◆ **What is needed**
Please repeat every record exactly, leaving out any pictures.

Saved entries
==================================================

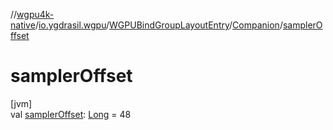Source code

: //[wgpu4k-native](../../../../index.md)/[io.ygdrasil.wgpu](../../index.md)/[WGPUBindGroupLayoutEntry](../index.md)/[Companion](index.md)/[samplerOffset](sampler-offset.md)

# samplerOffset

[jvm]\
val [samplerOffset](sampler-offset.md): [Long](https://kotlinlang.org/api/core/kotlin-stdlib/kotlin/-long/index.html) = 48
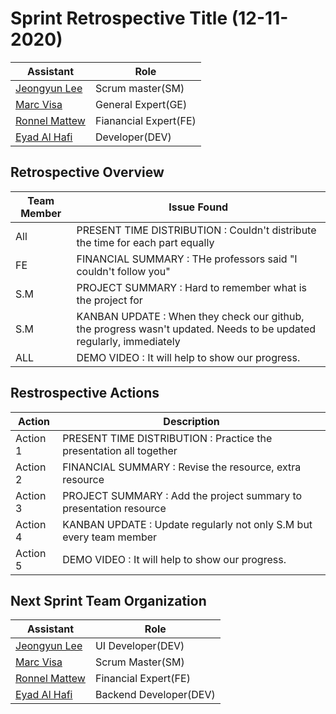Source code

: # Sprint Retrospective Title (12-11-2020)

| Assistant  | Role  |  
|---|---|
|[Jeongyun Lee](https://github.com/jy-977) |Scrum master(SM)|
|[Marc Visa](https://github.com/mvp17) | General Expert(GE)|   
|[Ronnel Mattew](https://github.com/ron7858) | Fianancial Expert(FE) |  
|[Eyad Al Hafi](https://github.com/eyadfhafi) | Developer(DEV) |    

## Retrospective Overview 

| Team Member  | Issue Found  |  
|---|---|
| All  | PRESENT TIME DISTRIBUTION : Couldn't distribute the time for each part equally  |   
| FE   | FINANCIAL SUMMARY : THe professors said "I couldn't follow you"  |
| S.M  | PROJECT SUMMARY : Hard to remember what is the project for |  
| S.M  | KANBAN UPDATE : When they check our github, the progress wasn't updated. Needs to be updated regularly, immediately|
| ALL  | DEMO VIDEO : It will help to show our progress. |

## Restrospective Actions

| Action  | Description |  
|---|---|
| Action 1 | PRESENT TIME DISTRIBUTION : Practice the presentation all together |   
| Action 2 | FINANCIAL SUMMARY : Revise the resource, extra resource |  
| Action 3 | PROJECT SUMMARY : Add the project summary to presentation resource |  
| Action 4 | KANBAN UPDATE : Update regularly not only S.M but every team member|
| Action 5 | DEMO VIDEO : It will help to show our progress. |


## Next Sprint Team Organization

| Assistant  | Role  |  
|---|---|
|[Jeongyun Lee](https://github.com/jy-977) | UI Developer(DEV)|
|[Marc Visa](https://github.com/mvp17) | Scrum Master(SM)|   
|[Ronnel Mattew](https://github.com/ron7858) | Financial Expert(FE) |  
|[Eyad Al Hafi](https://github.com/eyadfhafi) | Backend Developer(DEV) |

==================================================

◆ **Written solution**
Source code

: //[wgpu4k-native](../../../../index.md)/[io.ygdrasil.wgpu](../../index.md)/[WGPUBindGroupLayoutEntry](../index.md)/[Companion](index.md)/[samplerOffset](sampler-offset.md)

# samplerOffset

[jvm]\
val [samplerOffset](sampler-offset.md): [Long](https://kotlinlang.org/api/core/kotlin-stdlib/kotlin/-long/index.html) = 48
Source code

: # Sprint Retrospective Title (12-11-2020)

| Assistant  | Role  |  
|---|---|
|[Jeongyun Lee](https://github.com/jy-977) |Scrum master(SM)|
|[Marc Visa](https://github.com/mvp17) | General Expert(GE)|   
|[Ronnel Mattew](https://github.com/ron7858) | Fianancial Expert(FE) |  
|[Eyad Al Hafi](https://github.com/eyadfhafi) | Developer(DEV) |    

## Retrospective Overview 

| Team Member  | Issue Found  |  
|---|---|
| All  | PRESENT TIME DISTRIBUTION : Couldn't distribute the time for each part equally  |   
| FE   | FINANCIAL SUMMARY : THe professors said "I couldn't follow you"  |
| S.M  | PROJECT SUMMARY : Hard to remember what is the project for |  
| S.M  | KANBAN UPDATE : When they check our github, the progress wasn't updated. Needs to be updated regularly, immediately|
| ALL  | DEMO VIDEO : It will help to show our progress. |

## Restrospective Actions

| Action  | Description |  
|---|---|
| Action 1 | PRESENT TIME DISTRIBUTION : Practice the presentation all together |   
| Action 2 | FINANCIAL SUMMARY : Revise the resource, extra resource |  
| Action 3 | PROJECT SUMMARY : Add the project summary to presentation resource |  
| Action 4 | KANBAN UPDATE : Update regularly not only S.M but every team member|
| Action 5 | DEMO VIDEO : It will help to show our progress. |


## Next Sprint Team Organization

| Assistant  | Role  |  
|---|---|
|[Jeongyun Lee](https://github.com/jy-977) | UI Developer(DEV)|
|[Marc Visa](https://github.com/mvp17) | Scrum Master(SM)|   
|[Ronnel Mattew](https://github.com/ron7858) | Financial Expert(FE) |  
|[Eyad Al Hafi](https://github.com/eyadfhafi) | Backend Developer(DEV) |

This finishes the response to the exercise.